Thanksgiving’s arrival and the winter break that follows through late December will provide a stern test to see whether colleges and universities can keep COVID-19 transmission under control. So far this semester, they’ve done well.
Unlike 2020, when there was deep reluctance for students and staff to travel and gather with families and friends, this year promises to be more festive and more robust, buoyed by vaccinations. But across the country, 36 states are seeing increases in positive cases and about half are reporting a boost in hospitalizations.
So how are institutions approaching these make-or-break periods? Many say they will stick by strategies that have worked since the start of the pandemic. That means keeping some mitigation protocols and hygiene practices in place while continuing to press their communities to get vaccinated and remain vigilant.
In Colorado, where case counts are all over the map but generally on the rise, the University of Denver (DU) has done exceptionally well both at planning and keeping spread low, despite the fact that positivity in surrounding communities has hung around 10%. At DU, with a 97% vaccination rate, the percentage has hovered at 0.1%.
DU is on a quarter system, so it heads into its long winter break in good shape, but campus leaders are still advising students to be cautious as they head home, take extra precautions when attending indoor events off-campus, and test before they leave for the holiday break. “The conditions in Colorado right now are very concerning; a lot of pressure on hospital staff and ICU bed capacity,” says Sarah Watamura, chair of DU’s COVID Response Team.
Testing has been a key component of keeping Denver’s campus numbers far lower than those across Jefferson County, and it will continue in 2022. When students return in early January, all will be subject to back-to-back saliva tests so that the university can isolate individuals who test positive.
A guarded approach
Brown University in Rhode Island is forging a similar strategy for Thanksgiving, according to Russell Carey, Executive Vice President for Planning and Policy. Students are being required to test on the first and fifth days of their arrivals back into Providence. Those who don’t have the vaccine must still submit to twice-weekly testing. Those PCR tests can now be done in a self-service fashion, with students conducting their own nasal swabs. The result of safety protocols and vaccinations at Brown has led to sterling results—it has not seen more than seven positive cases in a given week in more than a month.

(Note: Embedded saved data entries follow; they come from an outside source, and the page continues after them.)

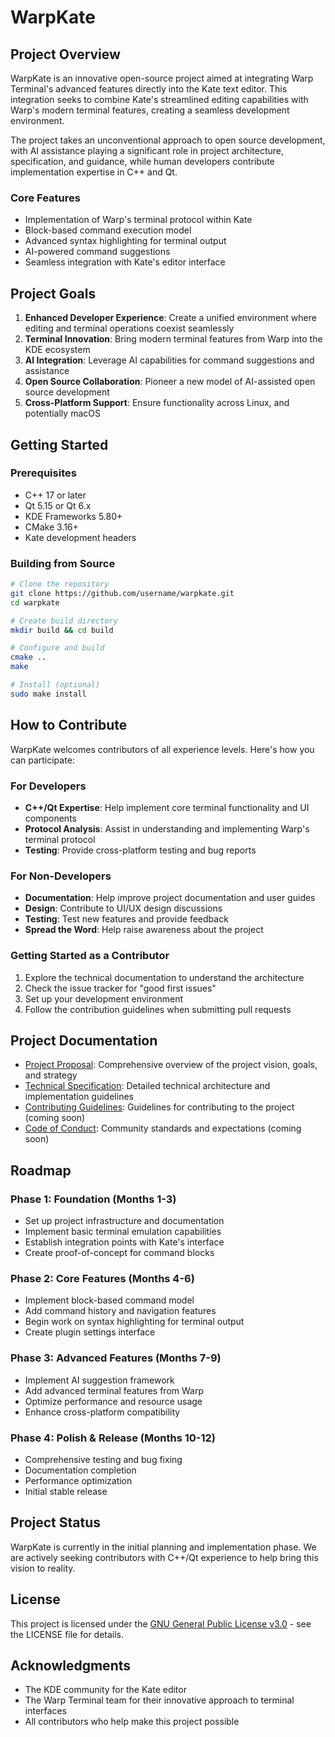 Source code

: # WarpKate

## Project Overview

WarpKate is an innovative open-source project aimed at integrating Warp Terminal's advanced features directly into the Kate text editor. This integration seeks to combine Kate's streamlined editing capabilities with Warp's modern terminal features, creating a seamless development environment.

The project takes an unconventional approach to open source development, with AI assistance playing a significant role in project architecture, specification, and guidance, while human developers contribute implementation expertise in C++ and Qt.

### Core Features

- Implementation of Warp's terminal protocol within Kate
- Block-based command execution model
- Advanced syntax highlighting for terminal output
- AI-powered command suggestions
- Seamless integration with Kate's editor interface

## Project Goals

1. **Enhanced Developer Experience**: Create a unified environment where editing and terminal operations coexist seamlessly
2. **Terminal Innovation**: Bring modern terminal features from Warp into the KDE ecosystem
3. **AI Integration**: Leverage AI capabilities for command suggestions and assistance
4. **Open Source Collaboration**: Pioneer a new model of AI-assisted open source development
5. **Cross-Platform Support**: Ensure functionality across Linux, and potentially macOS

## Getting Started

### Prerequisites

- C++ 17 or later
- Qt 5.15 or Qt 6.x
- KDE Frameworks 5.80+
- CMake 3.16+
- Kate development headers

### Building from Source

```bash
# Clone the repository
git clone https://github.com/username/warpkate.git
cd warpkate

# Create build directory
mkdir build && cd build

# Configure and build
cmake ..
make

# Install (optional)
sudo make install
```

## How to Contribute

WarpKate welcomes contributors of all experience levels. Here's how you can participate:

### For Developers

- **C++/Qt Expertise**: Help implement core terminal functionality and UI components
- **Protocol Analysis**: Assist in understanding and implementing Warp's terminal protocol
- **Testing**: Provide cross-platform testing and bug reports

### For Non-Developers

- **Documentation**: Help improve project documentation and user guides
- **Design**: Contribute to UI/UX design discussions
- **Testing**: Test new features and provide feedback
- **Spread the Word**: Help raise awareness about the project

### Getting Started as a Contributor

1. Explore the technical documentation to understand the architecture
2. Check the issue tracker for "good first issues"
3. Set up your development environment
4. Follow the contribution guidelines when submitting pull requests

## Project Documentation

- [Project Proposal](docs/ProjectProposal.md): Comprehensive overview of the project vision, goals, and strategy
- [Technical Specification](docs/TechnicalSpecification.md): Detailed technical architecture and implementation guidelines
- [Contributing Guidelines](CONTRIBUTING.md): Guidelines for contributing to the project (coming soon)
- [Code of Conduct](CODE_OF_CONDUCT.md): Community standards and expectations (coming soon)

## Roadmap

### Phase 1: Foundation (Months 1-3)
- Set up project infrastructure and documentation
- Implement basic terminal emulation capabilities
- Establish integration points with Kate's interface
- Create proof-of-concept for command blocks

### Phase 2: Core Features (Months 4-6)
- Implement block-based command model
- Add command history and navigation features
- Begin work on syntax highlighting for terminal output
- Create plugin settings interface

### Phase 3: Advanced Features (Months 7-9)
- Implement AI suggestion framework
- Add advanced terminal features from Warp
- Optimize performance and resource usage
- Enhance cross-platform compatibility

### Phase 4: Polish & Release (Months 10-12)
- Comprehensive testing and bug fixing
- Documentation completion
- Performance optimization
- Initial stable release

## Project Status

WarpKate is currently in the initial planning and implementation phase. We are actively seeking contributors with C++/Qt experience to help bring this vision to reality.

## License

This project is licensed under the [GNU General Public License v3.0](LICENSE) - see the LICENSE file for details.

## Acknowledgments

- The KDE community for the Kate editor
- The Warp Terminal team for their innovative approach to terminal interfaces
- All contributors who help make this project possible

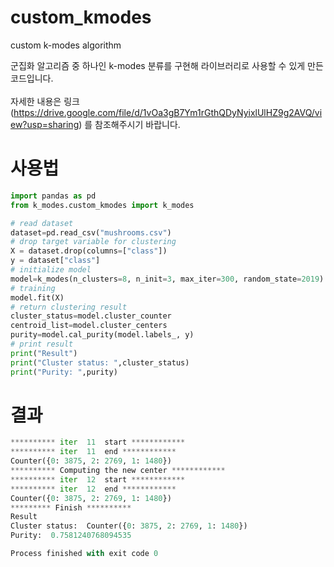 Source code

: # custom_kmodes
custom k-modes algorithm

군집화 알고리즘 중 하나인 k-modes 분류를 구현해 라이브러리로 사용할 수 있게 만든 코드입니다.<br/><br/>
자세한 내용은 링크(https://drive.google.com/file/d/1vOa3gB7Ym1rGthQDyNyixlUlHZ9g2AVQ/view?usp=sharing) 를 참조해주시기 바랍니다.

# 사용법

```python
import pandas as pd
from k_modes.custom_kmodes import k_modes

# read dataset
dataset=pd.read_csv("mushrooms.csv")
# drop target variable for clustering
X = dataset.drop(columns=["class"])
y = dataset["class"]
# initialize model
model=k_modes(n_clusters=8, n_init=3, max_iter=300, random_state=2019)
# training
model.fit(X)
# return clustering result
cluster_status=model.cluster_counter
centroid_list=model.cluster_centers
purity=model.cal_purity(model.labels_, y)
# print result
print("Result")
print("Cluster status: ",cluster_status)
print("Purity: ",purity)
```
# 결과
```python
********** iter  11  start ************
********** iter  11  end ************
Counter({0: 3875, 2: 2769, 1: 1480})
********** Computing the new center ************
********** iter  12  start ************
********** iter  12  end ************
Counter({0: 3875, 2: 2769, 1: 1480})
********* Finish **********
Result
Cluster status:  Counter({0: 3875, 2: 2769, 1: 1480})
Purity:  0.7581240768094535

Process finished with exit code 0
```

But environments can change quickly. Berklee College of Music in Boston just pushed all programming online because of an outbreak of 37 cases. The University of Michigan, along with a handful of others, said it would keep its mask mandates in place for the entire winter semester as a precaution, with both COVID and flu cases remaining high.
Many institutions, including the University of Denver, are requiring the flu shot and are pushing students, faculty and staff to get COVID booster shots, though not requiring them yet. On Friday, the FDA approved boosters in all adults over 18.
In the state of Florida, where cases remain low, none of the major universities has a vaccine mandate in place. Florida Atlantic University in Boca Raton doesn’t require testing either, but it continues to offer free flu shots to students and remind them of the importance of adhering to safety protocols, especially as South Florida is infused with part-time residents and vacationers from northern states during the winter months.
“As the virus hopefully continues to wane, our challenge may be to continue to keep the importance of simple preventative measures in our students’ thought processes,” Jaeson Weber, Director of Emergency Management at FAU said. “The good news is that overall knowledge about viruses and prevention has increased for each individual, making it generally easier to have conversations about prevention.”
Watamura says one of the best ways campus leaders can get the message to students about getting vaccinated and remaining safe is by developing partnerships with students organizations, especially Greek Life. “We had a lot of positivity in our fraternity and sorority life communities last year,” she says. “We really have not seen that this year. Before they have an event that has visitors, they all come and get tested. There were a number of rush events this year [around Halloween] where they went to the testing location in costumes.”
Denver also has reached out to other institutions for their guidance in strategic planning to be proactive in the fight against COVID-19.
“We identified 98 schools and did intensive interviews with a set of schools that had had better fall outcomes last year than we had,” Watamura says. “We implemented our more frequent testing schedule in January of last year based on that data, and we hosted a conference about what we had learned and what others had learned. We’re going to host another conference this year focused on mental health, vaccines and boosters. We communicate with not just our peers in Colorado, but across the country, to try to take that data-driven approach.”